GOAL OF THE EXERCISE —
Leave out the pictures and copy every record exactly.

(Dataset entries)
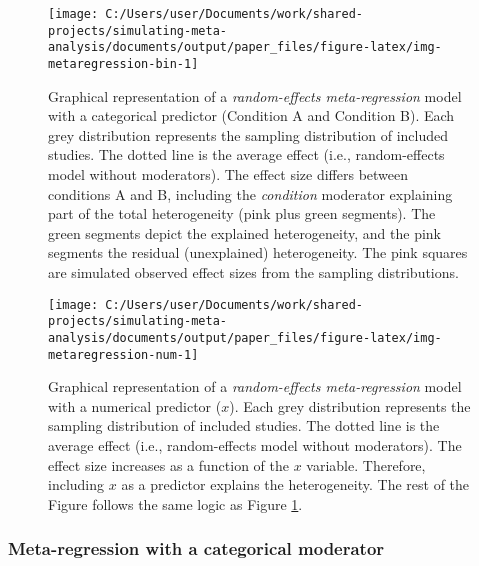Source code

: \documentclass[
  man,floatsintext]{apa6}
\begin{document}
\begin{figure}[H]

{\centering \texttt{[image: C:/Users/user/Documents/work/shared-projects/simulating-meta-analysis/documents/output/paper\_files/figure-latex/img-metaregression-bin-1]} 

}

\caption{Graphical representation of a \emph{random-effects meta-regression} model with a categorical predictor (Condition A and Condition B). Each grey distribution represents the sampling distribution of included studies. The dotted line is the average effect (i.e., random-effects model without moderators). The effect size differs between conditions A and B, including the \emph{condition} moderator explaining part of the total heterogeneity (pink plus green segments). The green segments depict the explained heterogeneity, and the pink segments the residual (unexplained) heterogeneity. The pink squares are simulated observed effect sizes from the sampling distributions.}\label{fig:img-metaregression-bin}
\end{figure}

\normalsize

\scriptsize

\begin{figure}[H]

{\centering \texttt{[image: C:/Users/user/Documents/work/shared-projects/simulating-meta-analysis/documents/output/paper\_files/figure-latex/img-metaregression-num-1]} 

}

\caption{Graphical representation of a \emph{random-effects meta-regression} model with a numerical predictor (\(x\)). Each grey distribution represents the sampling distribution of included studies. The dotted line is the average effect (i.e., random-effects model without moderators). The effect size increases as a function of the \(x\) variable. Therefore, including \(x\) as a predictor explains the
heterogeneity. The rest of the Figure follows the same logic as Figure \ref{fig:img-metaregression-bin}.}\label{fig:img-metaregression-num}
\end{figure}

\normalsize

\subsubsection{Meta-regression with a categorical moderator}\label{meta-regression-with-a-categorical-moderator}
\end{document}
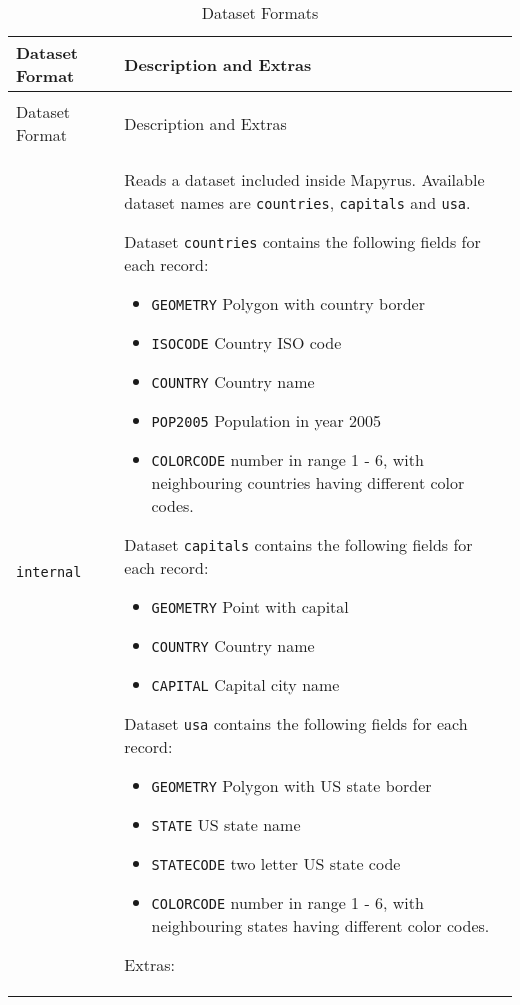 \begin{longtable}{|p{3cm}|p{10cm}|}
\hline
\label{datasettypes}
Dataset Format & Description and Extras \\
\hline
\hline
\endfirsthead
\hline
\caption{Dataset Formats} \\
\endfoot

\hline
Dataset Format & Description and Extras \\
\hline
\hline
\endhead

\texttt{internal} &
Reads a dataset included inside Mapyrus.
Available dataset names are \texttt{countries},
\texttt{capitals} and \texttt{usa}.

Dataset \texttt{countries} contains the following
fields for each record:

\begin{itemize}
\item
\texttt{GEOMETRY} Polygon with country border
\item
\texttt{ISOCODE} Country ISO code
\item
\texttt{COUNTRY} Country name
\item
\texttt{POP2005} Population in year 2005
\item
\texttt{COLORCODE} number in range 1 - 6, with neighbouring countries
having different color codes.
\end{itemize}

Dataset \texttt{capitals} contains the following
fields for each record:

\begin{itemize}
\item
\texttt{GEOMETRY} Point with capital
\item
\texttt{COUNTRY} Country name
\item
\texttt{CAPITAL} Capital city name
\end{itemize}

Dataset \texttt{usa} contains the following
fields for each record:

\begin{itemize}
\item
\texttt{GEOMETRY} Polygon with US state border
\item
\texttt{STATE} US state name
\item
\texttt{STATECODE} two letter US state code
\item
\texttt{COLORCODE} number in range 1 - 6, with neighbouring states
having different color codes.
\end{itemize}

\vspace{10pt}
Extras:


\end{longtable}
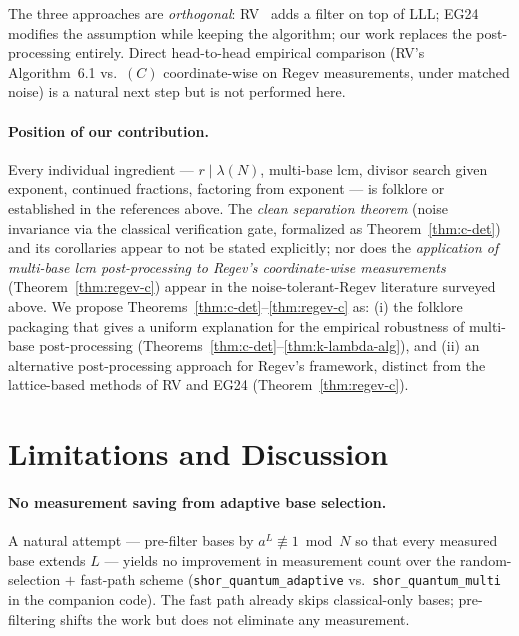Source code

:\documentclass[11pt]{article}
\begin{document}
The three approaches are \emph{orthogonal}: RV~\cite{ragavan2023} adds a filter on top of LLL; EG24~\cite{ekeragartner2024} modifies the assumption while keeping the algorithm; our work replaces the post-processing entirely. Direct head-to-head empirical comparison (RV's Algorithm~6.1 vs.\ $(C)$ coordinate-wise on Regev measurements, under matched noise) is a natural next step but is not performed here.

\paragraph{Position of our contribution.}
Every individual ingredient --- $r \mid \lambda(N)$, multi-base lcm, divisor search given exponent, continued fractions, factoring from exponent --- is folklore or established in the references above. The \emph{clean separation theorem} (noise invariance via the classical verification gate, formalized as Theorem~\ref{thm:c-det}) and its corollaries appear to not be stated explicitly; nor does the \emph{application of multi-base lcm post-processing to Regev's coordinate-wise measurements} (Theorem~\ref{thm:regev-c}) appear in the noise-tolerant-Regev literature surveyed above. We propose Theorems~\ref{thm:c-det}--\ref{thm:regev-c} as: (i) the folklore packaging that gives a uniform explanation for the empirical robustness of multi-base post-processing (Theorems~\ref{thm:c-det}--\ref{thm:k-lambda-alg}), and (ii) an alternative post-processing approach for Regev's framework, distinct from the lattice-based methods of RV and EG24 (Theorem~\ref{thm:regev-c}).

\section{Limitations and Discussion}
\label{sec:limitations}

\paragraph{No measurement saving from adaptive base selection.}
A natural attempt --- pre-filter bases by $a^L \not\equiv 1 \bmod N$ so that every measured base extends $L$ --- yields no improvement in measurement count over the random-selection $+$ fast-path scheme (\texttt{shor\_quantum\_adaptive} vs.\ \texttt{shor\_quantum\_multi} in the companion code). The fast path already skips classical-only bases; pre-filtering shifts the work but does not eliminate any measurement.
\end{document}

ANSWER BOX —
Source code

: \documentclass[
  man,floatsintext]{apa6}
\begin{document}
\begin{figure}[H]

{\centering \texttt{[image: C:/Users/user/Documents/work/shared-projects/simulating-meta-analysis/documents/output/paper\_files/figure-latex/img-metaregression-bin-1]} 

}

\caption{Graphical representation of a \emph{random-effects meta-regression} model with a categorical predictor (Condition A and Condition B). Each grey distribution represents the sampling distribution of included studies. The dotted line is the average effect (i.e., random-effects model without moderators). The effect size differs between conditions A and B, including the \emph{condition} moderator explaining part of the total heterogeneity (pink plus green segments). The green segments depict the explained heterogeneity, and the pink segments the residual (unexplained) heterogeneity. The pink squares are simulated observed effect sizes from the sampling distributions.}\label{fig:img-metaregression-bin}
\end{figure}

\normalsize

\scriptsize

\begin{figure}[H]

{\centering \texttt{[image: C:/Users/user/Documents/work/shared-projects/simulating-meta-analysis/documents/output/paper\_files/figure-latex/img-metaregression-num-1]} 

}

\caption{Graphical representation of a \emph{random-effects meta-regression} model with a numerical predictor (\(x\)). Each grey distribution represents the sampling distribution of included studies. The dotted line is the average effect (i.e., random-effects model without moderators). The effect size increases as a function of the \(x\) variable. Therefore, including \(x\) as a predictor explains the
heterogeneity. The rest of the Figure follows the same logic as Figure \ref{fig:img-metaregression-bin}.}\label{fig:img-metaregression-num}
\end{figure}

\normalsize

\subsubsection{Meta-regression with a categorical moderator}\label{meta-regression-with-a-categorical-moderator}
\end{document}
 \begin{longtable}{|p{3cm}|p{10cm}|}
\hline
\label{datasettypes}
Dataset Format & Description and Extras \\
\hline
\hline
\endfirsthead
\hline
\caption{Dataset Formats} \\
\endfoot

\hline
Dataset Format & Description and Extras \\
\hline
\hline
\endhead

\texttt{internal} &
Reads a dataset included inside Mapyrus.
Available dataset names are \texttt{countries},
\texttt{capitals} and \texttt{usa}.

Dataset \texttt{countries} contains the following
fields for each record:

\begin{itemize}
\item
\texttt{GEOMETRY} Polygon with country border
\item
\texttt{ISOCODE} Country ISO code
\item
\texttt{COUNTRY} Country name
\item
\texttt{POP2005} Population in year 2005
\item
\texttt{COLORCODE} number in range 1 - 6, with neighbouring countries
having different color codes.
\end{itemize}

Dataset \texttt{capitals} contains the following
fields for each record:

\begin{itemize}
\item
\texttt{GEOMETRY} Point with capital
\item
\texttt{COUNTRY} Country name
\item
\texttt{CAPITAL} Capital city name
\end{itemize}

Dataset \texttt{usa} contains the following
fields for each record:

\begin{itemize}
\item
\texttt{GEOMETRY} Polygon with US state border
\item
\texttt{STATE} US state name
\item
\texttt{STATECODE} two letter US state code
\item
\texttt{COLORCODE} number in range 1 - 6, with neighbouring states
having different color codes.
\end{itemize}

\vspace{10pt}
Extras:


\end{longtable}
Source code

:\documentclass[11pt]{article}
\begin{document}
The three approaches are \emph{orthogonal}: RV~\cite{ragavan2023} adds a filter on top of LLL; EG24~\cite{ekeragartner2024} modifies the assumption while keeping the algorithm; our work replaces the post-processing entirely. Direct head-to-head empirical comparison (RV's Algorithm~6.1 vs.\ $(C)$ coordinate-wise on Regev measurements, under matched noise) is a natural next step but is not performed here.

\paragraph{Position of our contribution.}
Every individual ingredient --- $r \mid \lambda(N)$, multi-base lcm, divisor search given exponent, continued fractions, factoring from exponent --- is folklore or established in the references above. The \emph{clean separation theorem} (noise invariance via the classical verification gate, formalized as Theorem~\ref{thm:c-det}) and its corollaries appear to not be stated explicitly; nor does the \emph{application of multi-base lcm post-processing to Regev's coordinate-wise measurements} (Theorem~\ref{thm:regev-c}) appear in the noise-tolerant-Regev literature surveyed above. We propose Theorems~\ref{thm:c-det}--\ref{thm:regev-c} as: (i) the folklore packaging that gives a uniform explanation for the empirical robustness of multi-base post-processing (Theorems~\ref{thm:c-det}--\ref{thm:k-lambda-alg}), and (ii) an alternative post-processing approach for Regev's framework, distinct from the lattice-based methods of RV and EG24 (Theorem~\ref{thm:regev-c}).

\section{Limitations and Discussion}
\label{sec:limitations}

\paragraph{No measurement saving from adaptive base selection.}
A natural attempt --- pre-filter bases by $a^L \not\equiv 1 \bmod N$ so that every measured base extends $L$ --- yields no improvement in measurement count over the random-selection $+$ fast-path scheme (\texttt{shor\_quantum\_adaptive} vs.\ \texttt{shor\_quantum\_multi} in the companion code). The fast path already skips classical-only bases; pre-filtering shifts the work but does not eliminate any measurement.
\end{document}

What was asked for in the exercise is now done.